__WORK REQUIRED__
In how many lines of the material below does the string "tests" appear? Answer with a single number.

__PROVIDED DATA__
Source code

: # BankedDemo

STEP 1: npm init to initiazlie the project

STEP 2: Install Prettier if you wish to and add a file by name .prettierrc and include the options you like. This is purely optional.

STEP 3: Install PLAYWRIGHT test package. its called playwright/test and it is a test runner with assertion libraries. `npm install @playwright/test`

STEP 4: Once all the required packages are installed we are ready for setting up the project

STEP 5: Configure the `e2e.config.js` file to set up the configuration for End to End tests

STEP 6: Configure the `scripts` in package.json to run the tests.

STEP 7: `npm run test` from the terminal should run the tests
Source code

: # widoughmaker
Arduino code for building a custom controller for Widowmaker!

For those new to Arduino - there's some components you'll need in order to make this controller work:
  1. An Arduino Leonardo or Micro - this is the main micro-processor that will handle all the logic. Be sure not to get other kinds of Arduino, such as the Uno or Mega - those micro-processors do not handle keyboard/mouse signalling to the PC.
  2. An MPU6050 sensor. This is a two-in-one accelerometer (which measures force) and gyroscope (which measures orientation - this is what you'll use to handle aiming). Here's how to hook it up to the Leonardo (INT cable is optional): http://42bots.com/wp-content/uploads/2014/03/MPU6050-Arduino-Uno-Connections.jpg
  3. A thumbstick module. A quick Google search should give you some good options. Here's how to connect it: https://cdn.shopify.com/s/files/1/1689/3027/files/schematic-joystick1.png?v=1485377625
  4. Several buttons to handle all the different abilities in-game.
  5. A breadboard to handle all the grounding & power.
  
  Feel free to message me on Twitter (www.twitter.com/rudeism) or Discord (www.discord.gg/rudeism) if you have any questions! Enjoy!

__EXERCISE RESPONSE__
3